| Exercise goal |
Locate and copy each line in the data that contains the word "default".

| Recorded data |
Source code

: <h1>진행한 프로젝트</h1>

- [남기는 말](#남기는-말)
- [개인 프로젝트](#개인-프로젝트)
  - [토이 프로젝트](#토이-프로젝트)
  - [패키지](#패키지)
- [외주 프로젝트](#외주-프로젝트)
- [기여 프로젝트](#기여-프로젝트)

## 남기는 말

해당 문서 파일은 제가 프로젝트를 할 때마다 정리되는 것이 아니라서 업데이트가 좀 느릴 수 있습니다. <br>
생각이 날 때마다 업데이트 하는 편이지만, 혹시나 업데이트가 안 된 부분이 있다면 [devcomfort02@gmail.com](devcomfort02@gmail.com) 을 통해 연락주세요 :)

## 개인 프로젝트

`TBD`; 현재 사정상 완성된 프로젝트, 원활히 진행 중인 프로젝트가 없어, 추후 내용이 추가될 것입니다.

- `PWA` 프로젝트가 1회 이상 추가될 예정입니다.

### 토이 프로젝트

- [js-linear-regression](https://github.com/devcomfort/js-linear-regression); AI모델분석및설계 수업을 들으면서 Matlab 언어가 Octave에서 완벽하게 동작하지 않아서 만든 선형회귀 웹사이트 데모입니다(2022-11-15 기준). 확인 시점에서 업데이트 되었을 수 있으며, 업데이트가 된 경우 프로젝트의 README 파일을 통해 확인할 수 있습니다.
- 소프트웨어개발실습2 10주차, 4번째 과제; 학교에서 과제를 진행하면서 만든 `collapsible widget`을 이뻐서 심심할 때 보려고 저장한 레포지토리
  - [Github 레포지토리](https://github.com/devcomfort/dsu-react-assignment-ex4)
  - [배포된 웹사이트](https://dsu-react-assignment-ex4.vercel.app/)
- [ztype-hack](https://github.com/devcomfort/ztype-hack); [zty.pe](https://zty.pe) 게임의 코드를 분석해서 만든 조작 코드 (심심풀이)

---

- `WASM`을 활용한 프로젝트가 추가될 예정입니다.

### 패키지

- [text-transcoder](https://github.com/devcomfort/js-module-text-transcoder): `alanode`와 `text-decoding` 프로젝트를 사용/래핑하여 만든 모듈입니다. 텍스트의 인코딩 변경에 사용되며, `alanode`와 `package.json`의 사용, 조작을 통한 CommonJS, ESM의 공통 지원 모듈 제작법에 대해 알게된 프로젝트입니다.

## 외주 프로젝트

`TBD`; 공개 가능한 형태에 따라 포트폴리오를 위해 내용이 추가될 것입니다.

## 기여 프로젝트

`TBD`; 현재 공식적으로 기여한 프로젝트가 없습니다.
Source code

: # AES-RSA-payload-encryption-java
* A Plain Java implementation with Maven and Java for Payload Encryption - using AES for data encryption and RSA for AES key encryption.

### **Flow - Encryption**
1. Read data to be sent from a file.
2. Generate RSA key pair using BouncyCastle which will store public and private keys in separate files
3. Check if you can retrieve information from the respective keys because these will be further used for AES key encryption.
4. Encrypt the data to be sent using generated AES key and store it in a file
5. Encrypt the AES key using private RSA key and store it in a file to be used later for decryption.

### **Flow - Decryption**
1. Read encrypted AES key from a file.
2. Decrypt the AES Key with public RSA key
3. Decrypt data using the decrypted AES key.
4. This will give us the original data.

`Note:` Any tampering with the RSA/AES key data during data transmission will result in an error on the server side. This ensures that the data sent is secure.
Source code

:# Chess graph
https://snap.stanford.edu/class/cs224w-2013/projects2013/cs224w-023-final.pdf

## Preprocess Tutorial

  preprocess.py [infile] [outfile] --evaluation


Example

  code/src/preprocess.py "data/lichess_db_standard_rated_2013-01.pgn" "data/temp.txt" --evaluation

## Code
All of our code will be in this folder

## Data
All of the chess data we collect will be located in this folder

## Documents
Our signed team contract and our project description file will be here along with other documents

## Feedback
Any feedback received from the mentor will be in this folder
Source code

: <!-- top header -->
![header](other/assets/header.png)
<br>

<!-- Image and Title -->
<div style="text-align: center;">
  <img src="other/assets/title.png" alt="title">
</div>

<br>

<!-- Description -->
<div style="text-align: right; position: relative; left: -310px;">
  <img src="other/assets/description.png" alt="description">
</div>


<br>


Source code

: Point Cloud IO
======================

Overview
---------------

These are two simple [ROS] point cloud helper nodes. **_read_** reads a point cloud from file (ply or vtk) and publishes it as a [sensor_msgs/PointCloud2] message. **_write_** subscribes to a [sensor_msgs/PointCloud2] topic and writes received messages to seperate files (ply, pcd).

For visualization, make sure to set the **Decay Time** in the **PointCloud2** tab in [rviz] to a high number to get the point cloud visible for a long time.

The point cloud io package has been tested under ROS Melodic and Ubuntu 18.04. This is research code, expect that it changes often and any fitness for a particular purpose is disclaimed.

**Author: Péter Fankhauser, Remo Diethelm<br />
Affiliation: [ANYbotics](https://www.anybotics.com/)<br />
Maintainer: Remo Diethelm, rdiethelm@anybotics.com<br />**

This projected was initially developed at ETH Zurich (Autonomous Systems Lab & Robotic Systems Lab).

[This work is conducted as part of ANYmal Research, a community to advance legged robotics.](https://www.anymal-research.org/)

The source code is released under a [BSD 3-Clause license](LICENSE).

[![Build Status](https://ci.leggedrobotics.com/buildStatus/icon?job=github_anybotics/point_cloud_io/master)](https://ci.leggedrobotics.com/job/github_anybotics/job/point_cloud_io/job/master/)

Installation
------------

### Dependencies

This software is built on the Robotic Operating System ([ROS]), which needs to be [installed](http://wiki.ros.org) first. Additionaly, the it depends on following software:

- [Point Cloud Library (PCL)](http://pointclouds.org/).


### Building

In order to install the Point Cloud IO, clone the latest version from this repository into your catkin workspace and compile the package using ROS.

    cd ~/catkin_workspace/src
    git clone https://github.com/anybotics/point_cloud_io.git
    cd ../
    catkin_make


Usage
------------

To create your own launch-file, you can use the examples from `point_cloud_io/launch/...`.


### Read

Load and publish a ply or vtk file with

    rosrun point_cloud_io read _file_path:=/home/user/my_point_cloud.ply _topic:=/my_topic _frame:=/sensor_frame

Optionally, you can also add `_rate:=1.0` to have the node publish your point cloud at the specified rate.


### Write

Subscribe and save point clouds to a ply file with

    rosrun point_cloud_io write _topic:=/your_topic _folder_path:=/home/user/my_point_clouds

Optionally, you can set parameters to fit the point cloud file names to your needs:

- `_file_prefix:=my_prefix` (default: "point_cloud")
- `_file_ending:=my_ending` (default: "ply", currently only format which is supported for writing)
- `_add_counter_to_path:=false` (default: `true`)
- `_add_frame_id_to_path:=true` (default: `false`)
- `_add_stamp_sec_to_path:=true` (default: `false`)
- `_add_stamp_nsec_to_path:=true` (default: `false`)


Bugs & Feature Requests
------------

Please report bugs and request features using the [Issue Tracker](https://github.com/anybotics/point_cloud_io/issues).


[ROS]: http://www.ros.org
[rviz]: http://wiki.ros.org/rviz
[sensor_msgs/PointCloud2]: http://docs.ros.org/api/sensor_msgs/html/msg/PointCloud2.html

| Task result |
- `_file_prefix:=my_prefix` (default: "point_cloud")
- `_file_ending:=my_ending` (default: "ply", currently only format which is supported for writing)
- `_add_counter_to_path:=false` (default: `true`)
- `_add_frame_id_to_path:=true` (default: `false`)
- `_add_stamp_sec_to_path:=true` (default: `false`)
- `_add_stamp_nsec_to_path:=true` (default: `false`)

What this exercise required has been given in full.